* [EXERCISE]: From first line to last, copy the material below exactly.

* [RECORDS]:
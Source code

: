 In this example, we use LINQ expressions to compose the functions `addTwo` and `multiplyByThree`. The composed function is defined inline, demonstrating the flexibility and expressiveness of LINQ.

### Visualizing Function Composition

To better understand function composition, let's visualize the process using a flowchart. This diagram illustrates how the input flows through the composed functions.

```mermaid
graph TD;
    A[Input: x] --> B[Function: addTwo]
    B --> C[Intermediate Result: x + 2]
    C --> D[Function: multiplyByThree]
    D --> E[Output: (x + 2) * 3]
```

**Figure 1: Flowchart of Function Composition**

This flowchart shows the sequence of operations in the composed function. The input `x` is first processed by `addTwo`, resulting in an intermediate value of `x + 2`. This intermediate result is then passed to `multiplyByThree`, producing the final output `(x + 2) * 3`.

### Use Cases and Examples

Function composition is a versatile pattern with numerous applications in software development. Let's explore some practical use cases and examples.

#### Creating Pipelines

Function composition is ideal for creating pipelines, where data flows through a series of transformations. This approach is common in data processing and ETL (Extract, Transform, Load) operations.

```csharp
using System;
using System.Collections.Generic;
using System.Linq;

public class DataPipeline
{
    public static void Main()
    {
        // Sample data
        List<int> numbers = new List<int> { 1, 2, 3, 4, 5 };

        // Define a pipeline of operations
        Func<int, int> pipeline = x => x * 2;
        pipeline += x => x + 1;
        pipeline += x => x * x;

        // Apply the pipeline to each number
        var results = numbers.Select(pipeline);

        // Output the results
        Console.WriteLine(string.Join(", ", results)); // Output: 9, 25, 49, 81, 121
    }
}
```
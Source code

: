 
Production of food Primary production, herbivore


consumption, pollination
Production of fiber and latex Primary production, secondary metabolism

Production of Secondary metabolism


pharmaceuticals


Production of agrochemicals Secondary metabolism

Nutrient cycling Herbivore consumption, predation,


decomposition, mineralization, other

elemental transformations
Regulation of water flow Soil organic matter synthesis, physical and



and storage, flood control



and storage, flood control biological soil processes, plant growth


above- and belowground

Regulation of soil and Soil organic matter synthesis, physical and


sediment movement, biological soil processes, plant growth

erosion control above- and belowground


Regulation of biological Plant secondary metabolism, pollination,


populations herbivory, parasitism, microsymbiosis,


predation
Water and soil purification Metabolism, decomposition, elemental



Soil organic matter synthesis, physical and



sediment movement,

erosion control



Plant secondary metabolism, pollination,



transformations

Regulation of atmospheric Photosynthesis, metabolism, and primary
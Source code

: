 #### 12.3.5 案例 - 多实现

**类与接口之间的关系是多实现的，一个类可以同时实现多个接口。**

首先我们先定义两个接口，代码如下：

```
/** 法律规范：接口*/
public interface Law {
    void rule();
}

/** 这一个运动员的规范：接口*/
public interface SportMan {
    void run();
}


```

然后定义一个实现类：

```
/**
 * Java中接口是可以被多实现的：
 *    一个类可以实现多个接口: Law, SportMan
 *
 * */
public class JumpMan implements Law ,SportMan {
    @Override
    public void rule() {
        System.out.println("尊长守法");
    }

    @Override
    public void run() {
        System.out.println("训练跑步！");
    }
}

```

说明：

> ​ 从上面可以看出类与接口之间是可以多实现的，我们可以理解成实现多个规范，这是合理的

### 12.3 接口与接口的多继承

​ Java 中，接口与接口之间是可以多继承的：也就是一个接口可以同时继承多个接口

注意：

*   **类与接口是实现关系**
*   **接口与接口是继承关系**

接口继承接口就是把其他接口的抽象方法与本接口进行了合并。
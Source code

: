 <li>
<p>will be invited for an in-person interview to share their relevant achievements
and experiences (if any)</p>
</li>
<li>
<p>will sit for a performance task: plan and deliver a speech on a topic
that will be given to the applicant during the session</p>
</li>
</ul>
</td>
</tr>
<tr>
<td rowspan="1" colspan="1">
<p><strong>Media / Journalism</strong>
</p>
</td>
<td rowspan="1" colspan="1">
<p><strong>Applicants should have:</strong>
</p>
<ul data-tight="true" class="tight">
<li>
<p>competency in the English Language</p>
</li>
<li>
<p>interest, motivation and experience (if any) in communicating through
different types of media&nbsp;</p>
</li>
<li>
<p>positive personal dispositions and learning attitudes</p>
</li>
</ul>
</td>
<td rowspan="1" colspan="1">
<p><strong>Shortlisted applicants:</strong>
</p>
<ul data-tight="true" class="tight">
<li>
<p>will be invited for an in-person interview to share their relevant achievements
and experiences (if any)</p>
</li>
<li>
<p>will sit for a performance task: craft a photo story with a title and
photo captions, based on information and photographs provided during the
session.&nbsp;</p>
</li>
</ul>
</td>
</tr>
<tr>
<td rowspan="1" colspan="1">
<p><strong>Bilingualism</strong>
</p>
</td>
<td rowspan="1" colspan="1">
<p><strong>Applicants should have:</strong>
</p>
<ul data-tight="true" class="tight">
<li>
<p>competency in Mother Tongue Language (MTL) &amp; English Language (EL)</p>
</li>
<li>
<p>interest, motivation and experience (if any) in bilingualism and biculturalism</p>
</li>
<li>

* [ANSWER BOX]:
Source code

: In this example, we use LINQ expressions to compose the functions `addTwo` and `multiplyByThree`. The composed function is defined inline, demonstrating the flexibility and expressiveness of LINQ.

### Visualizing Function Composition

To better understand function composition, let's visualize the process using a flowchart. This diagram illustrates how the input flows through the composed functions.

```mermaid
graph TD;
    A[Input: x] --> B[Function: addTwo]
    B --> C[Intermediate Result: x + 2]
    C --> D[Function: multiplyByThree]
    D --> E[Output: (x + 2) * 3]
```

**Figure 1: Flowchart of Function Composition**

This flowchart shows the sequence of operations in the composed function. The input `x` is first processed by `addTwo`, resulting in an intermediate value of `x + 2`. This intermediate result is then passed to `multiplyByThree`, producing the final output `(x + 2) * 3`.

### Use Cases and Examples

Function composition is a versatile pattern with numerous applications in software development. Let's explore some practical use cases and examples.

#### Creating Pipelines

Function composition is ideal for creating pipelines, where data flows through a series of transformations. This approach is common in data processing and ETL (Extract, Transform, Load) operations.

```csharp
using System;
using System.Collections.Generic;
using System.Linq;

public class DataPipeline
{
    public static void Main()
    {
        // Sample data
        List<int> numbers = new List<int> { 1, 2, 3, 4, 5 };

        // Define a pipeline of operations
        Func<int, int> pipeline = x => x * 2;
        pipeline += x => x + 1;
        pipeline += x => x * x;

        // Apply the pipeline to each number
        var results = numbers.Select(pipeline);

        // Output the results
        Console.WriteLine(string.Join(", ", results)); // Output: 9, 25, 49, 81, 121
    }
}
```
Source code

: 
Production of food Primary production, herbivore


consumption, pollination
Production of fiber and latex Primary production, secondary metabolism

Production of Secondary metabolism


pharmaceuticals


Production of agrochemicals Secondary metabolism

Nutrient cycling Herbivore consumption, predation,


decomposition, mineralization, other

elemental transformations
Regulation of water flow Soil organic matter synthesis, physical and



and storage, flood control



and storage, flood control biological soil processes, plant growth


above- and belowground

Regulation of soil and Soil organic matter synthesis, physical and


sediment movement, biological soil processes, plant growth

erosion control above- and belowground


Regulation of biological Plant secondary metabolism, pollination,


populations herbivory, parasitism, microsymbiosis,


predation
Water and soil purification Metabolism, decomposition, elemental



Soil organic matter synthesis, physical and



sediment movement,

erosion control



Plant secondary metabolism, pollination,



transformations

Regulation of atmospheric Photosynthesis, metabolism, and primary
Source code

: #### 12.3.5 案例 - 多实现

**类与接口之间的关系是多实现的，一个类可以同时实现多个接口。**

首先我们先定义两个接口，代码如下：

```
/** 法律规范：接口*/
public interface Law {
    void rule();
}

/** 这一个运动员的规范：接口*/
public interface SportMan {
    void run();
}


```

然后定义一个实现类：

```
/**
 * Java中接口是可以被多实现的：
 *    一个类可以实现多个接口: Law, SportMan
 *
 * */
public class JumpMan implements Law ,SportMan {
    @Override
    public void rule() {
        System.out.println("尊长守法");
    }

    @Override
    public void run() {
        System.out.println("训练跑步！");
    }
}

```

说明：

> ​ 从上面可以看出类与接口之间是可以多实现的，我们可以理解成实现多个规范，这是合理的

### 12.3 接口与接口的多继承

​ Java 中，接口与接口之间是可以多继承的：也就是一个接口可以同时继承多个接口

注意：

*   **类与接口是实现关系**
*   **接口与接口是继承关系**

接口继承接口就是把其他接口的抽象方法与本接口进行了合并。
Source code

: <li>
<p>will be invited for an in-person interview to share their relevant achievements
and experiences (if any)</p>
</li>
<li>
<p>will sit for a performance task: plan and deliver a speech on a topic
that will be given to the applicant during the session</p>
</li>
</ul>
</td>
</tr>
<tr>
<td rowspan="1" colspan="1">
<p><strong>Media / Journalism</strong>
</p>
</td>
<td rowspan="1" colspan="1">
<p><strong>Applicants should have:</strong>
</p>
<ul data-tight="true" class="tight">
<li>
<p>competency in the English Language</p>
</li>
<li>
<p>interest, motivation and experience (if any) in communicating through
different types of media&nbsp;</p>
</li>
<li>
<p>positive personal dispositions and learning attitudes</p>
</li>
</ul>
</td>
<td rowspan="1" colspan="1">
<p><strong>Shortlisted applicants:</strong>
</p>
<ul data-tight="true" class="tight">
<li>
<p>will be invited for an in-person interview to share their relevant achievements
and experiences (if any)</p>
</li>
<li>
<p>will sit for a performance task: craft a photo story with a title and
photo captions, based on information and photographs provided during the
session.&nbsp;</p>
</li>
</ul>
</td>
</tr>
<tr>
<td rowspan="1" colspan="1">
<p><strong>Bilingualism</strong>
</p>
</td>
<td rowspan="1" colspan="1">
<p><strong>Applicants should have:</strong>
</p>
<ul data-tight="true" class="tight">
<li>
<p>competency in Mother Tongue Language (MTL) &amp; English Language (EL)</p>
</li>
<li>
<p>interest, motivation and experience (if any) in bilingualism and biculturalism</p>
</li>
<li>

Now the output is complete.